[The records Boundary: Start]

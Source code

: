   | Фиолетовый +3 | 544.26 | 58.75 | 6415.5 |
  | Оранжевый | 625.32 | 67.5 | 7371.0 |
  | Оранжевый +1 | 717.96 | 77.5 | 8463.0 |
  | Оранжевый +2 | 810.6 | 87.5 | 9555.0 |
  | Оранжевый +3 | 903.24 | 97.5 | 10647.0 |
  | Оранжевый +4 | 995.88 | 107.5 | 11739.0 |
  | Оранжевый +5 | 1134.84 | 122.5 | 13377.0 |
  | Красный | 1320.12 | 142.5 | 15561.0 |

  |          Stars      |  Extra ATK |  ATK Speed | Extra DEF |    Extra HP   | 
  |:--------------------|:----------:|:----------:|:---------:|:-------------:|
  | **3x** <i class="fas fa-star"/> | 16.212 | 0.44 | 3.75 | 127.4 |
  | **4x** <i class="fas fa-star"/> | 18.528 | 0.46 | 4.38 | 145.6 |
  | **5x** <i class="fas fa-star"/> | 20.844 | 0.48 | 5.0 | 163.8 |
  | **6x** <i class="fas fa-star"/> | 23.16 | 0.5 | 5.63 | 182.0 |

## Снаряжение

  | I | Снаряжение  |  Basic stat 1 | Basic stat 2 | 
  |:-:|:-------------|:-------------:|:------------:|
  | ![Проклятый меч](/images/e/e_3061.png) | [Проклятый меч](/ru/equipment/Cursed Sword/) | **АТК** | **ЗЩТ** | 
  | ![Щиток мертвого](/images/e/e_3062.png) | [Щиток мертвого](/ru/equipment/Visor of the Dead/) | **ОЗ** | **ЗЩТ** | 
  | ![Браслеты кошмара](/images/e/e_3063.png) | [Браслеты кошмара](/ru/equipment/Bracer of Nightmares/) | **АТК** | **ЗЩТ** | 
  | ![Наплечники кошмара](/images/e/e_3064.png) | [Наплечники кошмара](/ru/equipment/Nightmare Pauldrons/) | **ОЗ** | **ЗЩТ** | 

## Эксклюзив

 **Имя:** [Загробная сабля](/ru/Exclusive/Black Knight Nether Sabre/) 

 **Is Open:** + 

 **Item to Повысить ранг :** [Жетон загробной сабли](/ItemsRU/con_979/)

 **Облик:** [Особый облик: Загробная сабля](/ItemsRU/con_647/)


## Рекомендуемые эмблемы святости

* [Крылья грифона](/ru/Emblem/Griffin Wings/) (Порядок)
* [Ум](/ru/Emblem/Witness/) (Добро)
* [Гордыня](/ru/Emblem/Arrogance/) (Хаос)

[The records Boundary: End]
[The records Boundary: Start]

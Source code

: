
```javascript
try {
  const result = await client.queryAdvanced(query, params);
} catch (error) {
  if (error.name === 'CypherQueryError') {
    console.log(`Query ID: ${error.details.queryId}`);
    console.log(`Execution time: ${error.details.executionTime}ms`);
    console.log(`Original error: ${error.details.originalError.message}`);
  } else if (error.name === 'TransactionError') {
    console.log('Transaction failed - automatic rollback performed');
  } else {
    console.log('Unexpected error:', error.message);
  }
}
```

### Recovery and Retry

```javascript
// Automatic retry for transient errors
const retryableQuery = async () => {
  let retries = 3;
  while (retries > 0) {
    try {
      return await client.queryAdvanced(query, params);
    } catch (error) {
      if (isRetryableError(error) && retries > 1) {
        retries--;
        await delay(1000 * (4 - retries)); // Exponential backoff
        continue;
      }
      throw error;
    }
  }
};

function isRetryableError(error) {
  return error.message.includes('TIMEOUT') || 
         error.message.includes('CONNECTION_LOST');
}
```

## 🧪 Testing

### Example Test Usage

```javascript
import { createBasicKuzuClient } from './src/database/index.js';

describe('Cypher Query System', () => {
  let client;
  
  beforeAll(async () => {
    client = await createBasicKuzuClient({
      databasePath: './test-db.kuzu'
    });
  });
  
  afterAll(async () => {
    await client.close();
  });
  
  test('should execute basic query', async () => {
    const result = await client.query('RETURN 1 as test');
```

[The records Boundary: End]
[The records Boundary: Start]

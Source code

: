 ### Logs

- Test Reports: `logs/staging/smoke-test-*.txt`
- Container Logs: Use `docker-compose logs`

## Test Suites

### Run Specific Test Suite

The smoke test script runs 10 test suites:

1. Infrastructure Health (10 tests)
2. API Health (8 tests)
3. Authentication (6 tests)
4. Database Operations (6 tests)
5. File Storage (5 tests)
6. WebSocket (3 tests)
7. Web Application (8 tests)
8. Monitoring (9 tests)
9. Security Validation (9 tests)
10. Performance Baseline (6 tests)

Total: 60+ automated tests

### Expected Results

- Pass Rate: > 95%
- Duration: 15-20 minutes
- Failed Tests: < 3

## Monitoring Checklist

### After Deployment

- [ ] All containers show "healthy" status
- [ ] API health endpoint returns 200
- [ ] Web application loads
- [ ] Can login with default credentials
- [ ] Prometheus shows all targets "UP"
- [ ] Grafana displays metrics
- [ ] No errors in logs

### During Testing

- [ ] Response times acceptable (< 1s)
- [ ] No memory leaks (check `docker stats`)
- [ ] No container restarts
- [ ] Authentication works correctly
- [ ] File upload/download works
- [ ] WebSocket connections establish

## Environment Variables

[The records Boundary: End]

* [Problem statement]
Where the word "images" shows up in a line of the listing, return that line.

* [Task result]
  | ![Проклятый меч](/images/e/e_3061.png) | [Проклятый меч](/ru/equipment/Cursed Sword/) | **АТК** | **ЗЩТ** | 
  | ![Щиток мертвого](/images/e/e_3062.png) | [Щиток мертвого](/ru/equipment/Visor of the Dead/) | **ОЗ** | **ЗЩТ** | 
  | ![Браслеты кошмара](/images/e/e_3063.png) | [Браслеты кошмара](/ru/equipment/Bracer of Nightmares/) | **АТК** | **ЗЩТ** | 
  | ![Наплечники кошмара](/images/e/e_3064.png) | [Наплечники кошмара](/ru/equipment/Nightmare Pauldrons/) | **ОЗ** | **ЗЩТ** | 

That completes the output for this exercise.